Dataset entries
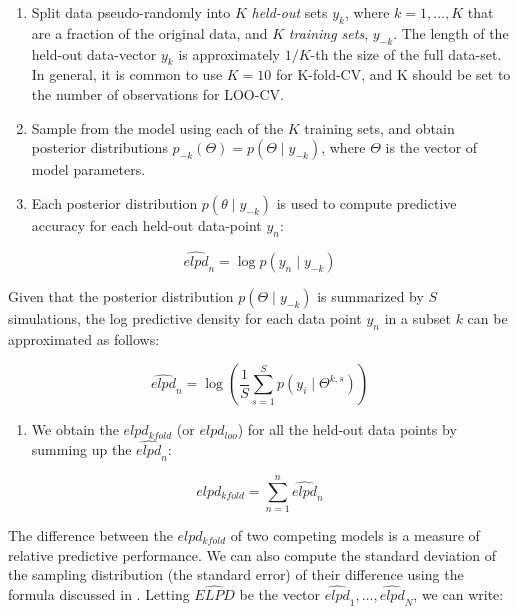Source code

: \documentclass[12pt,]{krantz}
\providecommand{\tightlist}{%
  \setlength{\itemsep}{0pt}\setlength{\parskip}{0pt}}
\theoremstyle{definition}
\theoremstyle{definition}
\theoremstyle{definition}
\theoremstyle{remark}
\begin{document}
\begin{enumerate}
\def\labelenumi{\arabic{enumi}.}
\item
  Split data pseudo-randomly into \(K\) \textit{held-out} sets \(y_k\), where \(k=1,\dots,K\) that are a fraction of the original data, and \(K\) \textit{training sets}, \(y_{-k}\). The length of the held-out data-vector \(y_k\) is approximately \(1/K\)-th the size of the full data-set. In general, it is common to use \(K=10\) for K-fold-CV, and K should be set to the number of observations for LOO-CV. 
\item
  Sample from the model using each of the \(K\) training sets, and obtain posterior distributions \(p_{-k} (\Theta) = p(\Theta\mid y_{-k})\), where \(\Theta\) is the vector of model parameters.
\item
  Each posterior distribution \(p(\theta\mid y_{-k})\) is used to compute predictive accuracy for each held-out data-point \(y_n\):
\end{enumerate}

\begin{equation}
 \widehat{elpd}_n = \log p(y_n \mid y_{-k}) %
  \end{equation}

Given that the posterior distribution \(p(\Theta\mid y_{-k})\) is summarized by \(S\) simulations, the log predictive density for each data point \(y_n\) in a subset \(k\) can be approximated as follows:

\begin{equation}
    \widehat{elpd}_n = \log \left(\frac{1}{S} \sum_{s=1}^S p(y_i\mid \Theta^{k,s})\right)
    \label{eq:pwkfold}
  \end{equation}

\begin{enumerate}
\def\labelenumi{\arabic{enumi}.}
\setcounter{enumi}{4}
\tightlist
\item
  We obtain the \(elpd_{kfold}\) (or \(elpd_{loo}\)) for all the held-out data points by summing up the \(\widehat{elpd}_n\):
\end{enumerate}

\begin{equation} 
    elpd_{kfold} = \sum_{n=1}^n \widehat{elpd}_n
    \label{eq:totalkfold}
  \end{equation}

The difference between the \(elpd_{kfold}\) of two competing models is a measure of relative predictive performance. We can also compute the standard deviation of the sampling distribution (the standard error) of their difference using the formula discussed in \citet{vehtariPracticalBayesianModel2017}. Letting \(\widehat{ELPD}\) be the vector \(\widehat{elpd}_1,\dots,\widehat{elpd}_N\), we can write:
\end{document}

▶ [About this task]: Quote every record above exactly, leaving out any pictures.

▶ [Response area]:
Source code

: \documentclass[12pt,]{krantz}
\providecommand{\tightlist}{%
  \setlength{\itemsep}{0pt}\setlength{\parskip}{0pt}}
\theoremstyle{definition}
\theoremstyle{definition}
\theoremstyle{definition}
\theoremstyle{remark}
\begin{document}
\begin{enumerate}
\def\labelenumi{\arabic{enumi}.}
\item
  Split data pseudo-randomly into \(K\) \textit{held-out} sets \(y_k\), where \(k=1,\dots,K\) that are a fraction of the original data, and \(K\) \textit{training sets}, \(y_{-k}\). The length of the held-out data-vector \(y_k\) is approximately \(1/K\)-th the size of the full data-set. In general, it is common to use \(K=10\) for K-fold-CV, and K should be set to the number of observations for LOO-CV. 
\item
  Sample from the model using each of the \(K\) training sets, and obtain posterior distributions \(p_{-k} (\Theta) = p(\Theta\mid y_{-k})\), where \(\Theta\) is the vector of model parameters.
\item
  Each posterior distribution \(p(\theta\mid y_{-k})\) is used to compute predictive accuracy for each held-out data-point \(y_n\):
\end{enumerate}

\begin{equation}
 \widehat{elpd}_n = \log p(y_n \mid y_{-k}) %
  \end{equation}

Given that the posterior distribution \(p(\Theta\mid y_{-k})\) is summarized by \(S\) simulations, the log predictive density for each data point \(y_n\) in a subset \(k\) can be approximated as follows:

\begin{equation}
    \widehat{elpd}_n = \log \left(\frac{1}{S} \sum_{s=1}^S p(y_i\mid \Theta^{k,s})\right)
    \label{eq:pwkfold}
  \end{equation}

\begin{enumerate}
\def\labelenumi{\arabic{enumi}.}
\setcounter{enumi}{4}
\tightlist
\item
  We obtain the \(elpd_{kfold}\) (or \(elpd_{loo}\)) for all the held-out data points by summing up the \(\widehat{elpd}_n\):
\end{enumerate}

\begin{equation} 
    elpd_{kfold} = \sum_{n=1}^n \widehat{elpd}_n
    \label{eq:totalkfold}
  \end{equation}

The difference between the \(elpd_{kfold}\) of two competing models is a measure of relative predictive performance. We can also compute the standard deviation of the sampling distribution (the standard error) of their difference using the formula discussed in \citet{vehtariPracticalBayesianModel2017}. Letting \(\widehat{ELPD}\) be the vector \(\widehat{elpd}_1,\dots,\widehat{elpd}_N\), we can write:
\end{document}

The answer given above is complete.